Wartime or no, schoolmasters will still get together to talk shop. Last week in London the Incorporated Association of Assistant Masters in Secondary Schools held a meeting. The retiring chairman, homey, 60-year-old Arthur Henry Baker, chemistry master of Fitzmaurice Grammar School at Bradford-on-Avon, took a long look into the future, reported a horrendous sight:
"The multilateral school* of 1980 will have some 3,000 pupils and there will be umpteen sides and umpteen wings in each. Its buildings will dwarf the countryside for miles around. It will have its own aerodrome and pupils will arrive by communal transport planes and even by private 'jeep' planes from all points of the compass.
"From an eyrie in its central tower the supreme headmaster will be able to tune in by television and telephone to any classroom. A private press will be necessary for him to issue his daily orders to his command.

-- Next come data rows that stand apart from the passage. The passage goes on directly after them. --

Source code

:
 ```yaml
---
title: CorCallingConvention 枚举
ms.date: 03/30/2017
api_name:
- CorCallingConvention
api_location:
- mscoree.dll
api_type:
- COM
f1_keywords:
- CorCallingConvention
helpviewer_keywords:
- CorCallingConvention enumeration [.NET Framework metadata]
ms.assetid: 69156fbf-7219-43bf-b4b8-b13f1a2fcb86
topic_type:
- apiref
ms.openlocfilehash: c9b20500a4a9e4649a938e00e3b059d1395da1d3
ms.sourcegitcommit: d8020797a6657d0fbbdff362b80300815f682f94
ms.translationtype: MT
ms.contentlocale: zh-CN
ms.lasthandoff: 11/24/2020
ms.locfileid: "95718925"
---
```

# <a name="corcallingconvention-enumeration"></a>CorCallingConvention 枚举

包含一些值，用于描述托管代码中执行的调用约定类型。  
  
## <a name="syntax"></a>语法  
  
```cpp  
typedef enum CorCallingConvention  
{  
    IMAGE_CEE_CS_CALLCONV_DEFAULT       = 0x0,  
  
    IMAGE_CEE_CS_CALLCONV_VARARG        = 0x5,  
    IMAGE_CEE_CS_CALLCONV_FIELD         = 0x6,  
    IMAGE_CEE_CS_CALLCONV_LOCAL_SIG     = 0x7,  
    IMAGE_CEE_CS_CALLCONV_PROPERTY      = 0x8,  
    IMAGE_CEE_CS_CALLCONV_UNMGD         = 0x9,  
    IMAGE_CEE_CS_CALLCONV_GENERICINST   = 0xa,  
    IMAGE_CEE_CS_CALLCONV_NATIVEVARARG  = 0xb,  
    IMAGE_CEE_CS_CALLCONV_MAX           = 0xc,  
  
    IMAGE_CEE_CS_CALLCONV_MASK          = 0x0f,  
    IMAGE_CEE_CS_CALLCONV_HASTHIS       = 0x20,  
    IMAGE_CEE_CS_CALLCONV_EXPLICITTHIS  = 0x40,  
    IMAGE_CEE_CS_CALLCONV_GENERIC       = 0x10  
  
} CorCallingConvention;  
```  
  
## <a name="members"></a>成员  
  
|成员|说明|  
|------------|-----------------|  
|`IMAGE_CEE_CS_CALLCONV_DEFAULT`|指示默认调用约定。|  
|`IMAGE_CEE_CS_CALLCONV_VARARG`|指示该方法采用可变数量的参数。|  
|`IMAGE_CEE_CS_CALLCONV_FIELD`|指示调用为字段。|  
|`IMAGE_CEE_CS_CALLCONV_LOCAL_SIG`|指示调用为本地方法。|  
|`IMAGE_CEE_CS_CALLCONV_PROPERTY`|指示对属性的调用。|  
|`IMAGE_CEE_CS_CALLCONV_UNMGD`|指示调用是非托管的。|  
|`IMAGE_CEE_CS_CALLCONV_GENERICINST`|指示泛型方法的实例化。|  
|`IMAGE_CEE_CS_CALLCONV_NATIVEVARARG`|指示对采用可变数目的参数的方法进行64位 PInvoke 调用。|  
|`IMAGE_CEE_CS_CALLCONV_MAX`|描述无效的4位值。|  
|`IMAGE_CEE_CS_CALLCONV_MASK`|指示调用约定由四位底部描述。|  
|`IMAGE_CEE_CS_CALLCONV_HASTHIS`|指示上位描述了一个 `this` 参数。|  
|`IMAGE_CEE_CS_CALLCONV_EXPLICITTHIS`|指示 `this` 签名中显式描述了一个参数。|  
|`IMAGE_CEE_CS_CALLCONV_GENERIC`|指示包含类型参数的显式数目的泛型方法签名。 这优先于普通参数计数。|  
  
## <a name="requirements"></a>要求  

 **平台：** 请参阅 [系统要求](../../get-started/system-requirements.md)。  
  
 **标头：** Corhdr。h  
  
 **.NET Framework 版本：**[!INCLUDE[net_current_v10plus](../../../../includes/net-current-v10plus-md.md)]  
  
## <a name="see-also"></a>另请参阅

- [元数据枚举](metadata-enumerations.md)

"A personal visit of the head to a class will be an annual event, accompanied by all the ceremonial of a present-time speech day. A tube railway will be needed to connect its sixth-form rooms with the nearest university. The marvelous efficiency of such a school will shriek to high heaven and yet--right glad am I to think that a beneficent providence has ensured that I shall not be called upon to act as the smallest cog in its gargantuan machinery."
A new academic, vocational and technical combine now under discussion in London.